Work order: In the records below, please retype word for word every line from the one containing "Ein triumphaler Jubel" through the final one, both included, and nothing else.
─── Material for this exercise ───
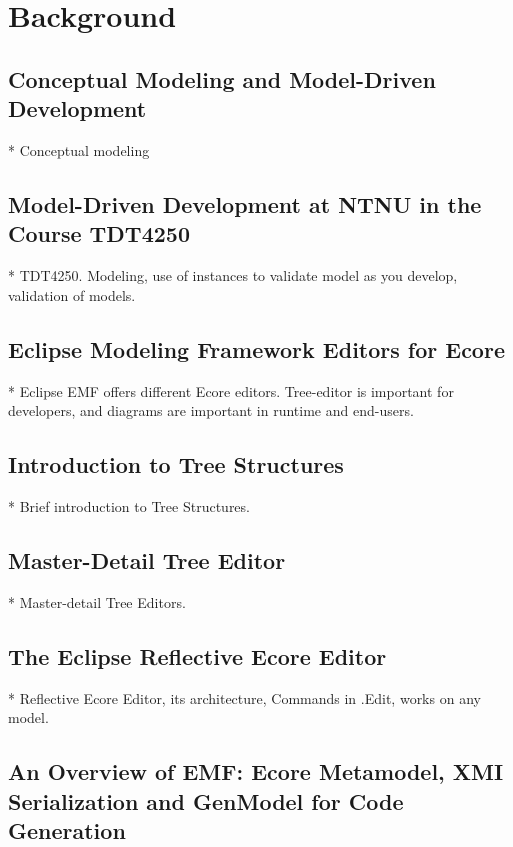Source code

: \chapter{Background}\label{chap:background}


\section{Conceptual Modeling and Model-Driven Development}

* Conceptual modeling

\section{Model-Driven Development at NTNU in the Course TDT4250}

* TDT4250. Modeling, use of instances to validate model as you develop, validation of models.

\section{Eclipse Modeling Framework Editors for Ecore}

* Eclipse EMF offers different Ecore editors. Tree-editor is important for developers, and diagrams are important in runtime and end-users.

\section{Introduction to Tree Structures}

* Brief introduction to Tree Structures.

\section{Master-Detail Tree Editor}

* Master-detail Tree Editors. 

\section{The Eclipse Reflective Ecore Editor}

* Reflective Ecore Editor, its architecture, Commands in .Edit, works on any model.

\section{An Overview of EMF: Ecore Metamodel, XMI Serialization and GenModel for Code Generation}


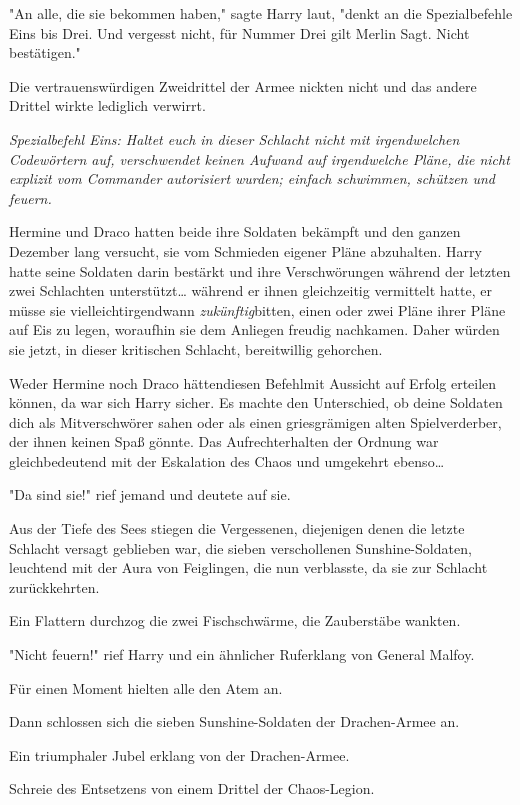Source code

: {"An alle, die sie bekommen haben," sagte Harry laut, "denkt an die Spezialbefehle Eins bis Drei. Und vergesst nicht, für Nummer Drei gilt Merlin Sagt. Nicht bestätigen."

Die vertrauenswürdigen Zweidrittel der Armee nickten nicht und das andere Drittel wirkte lediglich verwirrt.

\emph{Spezialbefehl Eins: Haltet euch in dieser Schlacht nicht mit irgendwelchen Codewörtern auf, verschwendet keinen Aufwand auf irgendwelche Pläne, die nicht explizit vom Commander autorisiert wurden; einfach schwimmen, schützen und feuern.}

Hermine und Draco hatten beide ihre Soldaten bekämpft und den ganzen Dezember lang versucht, sie vom Schmieden eigener Pläne abzuhalten. Harry hatte seine Soldaten darin bestärkt und ihre Verschwörungen während der letzten zwei Schlachten unterstützt… während er ihnen gleichzeitig vermittelt hatte, er müsse sie vielleichtirgendwann \emph{zukünftig}bitten, einen oder zwei Pläne ihrer Pläne auf Eis zu legen, woraufhin sie dem Anliegen freudig nachkamen. Daher würden sie jetzt, in dieser kritischen Schlacht, bereitwillig gehorchen.

Weder Hermine noch Draco hättendiesen Befehlmit Aussicht auf Erfolg erteilen können, da war sich Harry sicher. Es machte den Unterschied, ob deine Soldaten dich als Mitverschwörer sahen oder als einen griesgrämigen alten Spielverderber, der ihnen keinen Spaß gönnte. Das Aufrechterhalten der Ordnung war gleichbedeutend mit der Eskalation des Chaos und umgekehrt ebenso…

"Da sind sie!" rief jemand und deutete auf sie.

Aus der Tiefe des Sees stiegen die Vergessenen, diejenigen denen die letzte Schlacht versagt geblieben war, die sieben verschollenen Sunshine-Soldaten, leuchtend mit der Aura von Feiglingen, die nun verblasste, da sie zur Schlacht zurückkehrten.

Ein Flattern durchzog die zwei Fischschwärme, die Zauberstäbe wankten.

"Nicht feuern!" rief Harry und ein ähnlicher Ruferklang von General Malfoy.

Für einen Moment hielten alle den Atem an.

Dann schlossen sich die sieben Sunshine-Soldaten der Drachen-Armee an.

Ein triumphaler Jubel erklang von der Drachen-Armee.

Schreie des Entsetzens von einem Drittel der Chaos-Legion.

}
───
Reply:
Ein triumphaler Jubel erklang von der Drachen-Armee.

Schreie des Entsetzens von einem Drittel der Chaos-Legion.

}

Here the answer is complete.